A Pan African Human Rights Organisation challenging the misrepresentation of African people, culture and history in the British media.
Mon 25 June 2012
Nubiart Diary - Re-Thinking Development in Africa
A different perspective on the Afrikan world
Submitted By: Kubara Zamani
~ ‘RE-THINKING DEVELOPMENT IN AFRICA: AN ORAL HISTORY APPROACH FROM BOTOKU, RURAL GHANA’ - KOMLA TSEY [Langaa. ISBN: 9956-726-50-8]
By Yeno Thorli
As a companion piece to the review of Wangari Maathai’s ‘The Challenge for Africa: A New Vision’ in the previous Nubiart Diary we review Komla Tsey’s ‘Re-thinking Development in Africa: An Oral History Approach from Botoku, Rural Ghana’ which had its UK launch last week at the Africa Centre in London. The book explores and reconsiders what we mean by development from the perspective of a community in rural Ghana. He points out that there is something about the processes of development, which have been overlooked - ‘afemenunya’, wisdom that comes from traditions.
Tsey highlights the ‘staggering’ number of books, literature, reports and academic papers, written about Afrika and Afrikans but he feels only a handful reflect the true voices and perspectives of ordinary Afrikans themselves. ‘Others’ have told the Afrikan stories. His findings are not opinions, they come out of longitudinal studies, over 20 years in Botoku, Ghana. Using an ‘oral history’ approach, He uses their ‘stories’ to illustrate what one rural group in Ghana understood development to be, how they define development and how through their experiences they learnt the lessons of what are the important attributes for effective development.

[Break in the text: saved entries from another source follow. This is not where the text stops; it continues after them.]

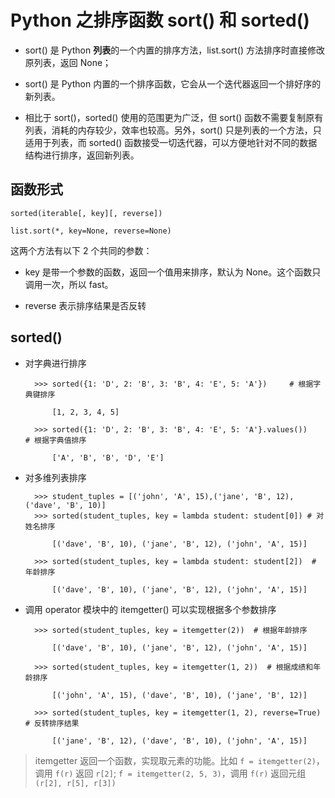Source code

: # Python 之排序函数 sort() 和 sorted()

- sort() 是 Python **列表**的一个内置的排序方法，list.sort() 方法排序时直接修改原列表，返回 None；

- sort() 是 Python 内置的一个排序函数，它会从一个迭代器返回一个排好序的新列表。

- 相比于 sort()，sorted() 使用的范围更为广泛，但 sort() 函数不需要复制原有列表，消耗的内存较少，效率也较高。另外，sort() 只是列表的一个方法，只适用于列表，而 sorted() 函数接受一切迭代器，可以方便地针对不同的数据结构进行排序，返回新列表。

## 函数形式

    sorted(iterable[, key][, reverse])

    list.sort(*, key=None, reverse=None)

这两个方法有以下 2 个共同的参数：

- key 是带一个参数的函数，返回一个值用来排序，默认为 None。这个函数只调用一次，所以 fast。

- reverse 表示排序结果是否反转

## sorted()

- 对字典进行排序

        >>> sorted({1: 'D', 2: 'B', 3: 'B', 4: 'E', 5: 'A'})     # 根据字典键排序

            [1, 2, 3, 4, 5]

        >>> sorted({1: 'D', 2: 'B', 3: 'B', 4: 'E', 5: 'A'}.values())    # 根据字典值排序

            ['A', 'B', 'B', 'D', 'E']

- 对多维列表排序

        >>> student_tuples = [('john', 'A', 15),('jane', 'B', 12),('dave', 'B', 10)]
        >>> sorted(student_tuples, key = lambda student: student[0]) # 对姓名排序

            [('dave', 'B', 10), ('jane', 'B', 12), ('john', 'A', 15)]

        >>> sorted(student_tuples, key = lambda student: student[2])  # 年龄排序

            [('dave', 'B', 10), ('jane', 'B', 12), ('john', 'A', 15)]

- 调用 operator 模块中的 itemgetter() 可以实现根据多个参数排序

        >>> sorted(student_tuples, key = itemgetter(2))  # 根据年龄排序

            [('dave', 'B', 10), ('jane', 'B', 12), ('john', 'A', 15)]

        >>> sorted(student_tuples, key = itemgetter(1, 2))  # 根据成绩和年龄排序

            [('john', 'A', 15), ('dave', 'B', 10), ('jane', 'B', 12)]

        >>> sorted(student_tuples, key = itemgetter(1, 2), reverse=True) # 反转排序结果

            [('jane', 'B', 12), ('dave', 'B', 10), ('john', 'A', 15)]

> itemgetter 返回一个函数，实现取元素的功能。比如 `f = itemgetter(2)`，调用 `f(r)` 返回 `r[2]`; `f = itemgetter(2, 5, 3)`，调用 `f(r)` 返回元组 `(r[2], r[5], r[3])`
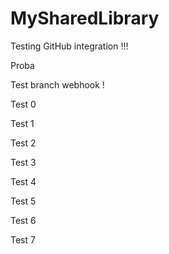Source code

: # MySharedLibrary

Testing GitHub integration !!!

Proba

Test branch webhook !

Test 0

Test 1

Test 2

Test 3

Test 4

Test 5

Test 6

Test 7

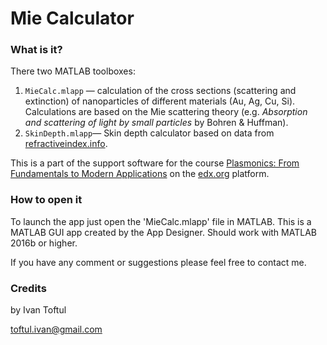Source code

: # Mie Calculator

### What is it?

There two MATLAB toolboxes:

1. `MieCalc.mlapp` — calculation of the cross sections (scattering and extinction) of nanoparticles of different materials (Au, Ag, Cu, Si). Calculations are based on the Mie scattering theory (e.g. *Absorption and scattering of light by small particles* by Bohren & Huffman).
2. `SkinDepth.mlapp`— Skin depth calculator based on data from [refractiveindex.info](https://refractiveindex.info). 

This is a part of the support software for the course [Plasmonics: From Fundamentals to Modern Applications](https://www.edx.org/course/plasmonics-from-fundamentals-to-modern-applications) on the [edx.org](https://www.edx.org) platform. 

### How to open it

To launch the app just open the 'MieCalc.mlapp' file in MATLAB. This is a MATLAB GUI app created by the App Designer. Should work with MATLAB 2016b or higher.

If you have any comment or suggestions please feel free to contact me.

### Credits

by Ivan Toftul

[toftul.ivan@gmail.com](toftul.ivan@gmail.com)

Komla Tsey argues that for social, public policies and development initiatives to be truly effective, there must be a greater listening to the voices of ordinary Afrikans. He says to view development in Afrika from a ‘problem saturated’ perspective, is a lost opportunity, that the starting blocks should be a focus on the strengths, hope and resilience of ordinary folks, as they forge ahead seeking improvements to material, social, cultural and spiritual living conditions. Komla Tsey hopes, the stories told in the book, and the wisdoms that emerge from the stories, will motivate other Afrikans to document and share their local stories.
~ RODNEY GLEN KING (April 2 1965–June 17 2012), victim of US police brutality and racism. Rodney King’s fiancee, Cynthia Kelly, discovered his body at the bottom of his swimming pool in Rialto, a city just west of Los Angeles.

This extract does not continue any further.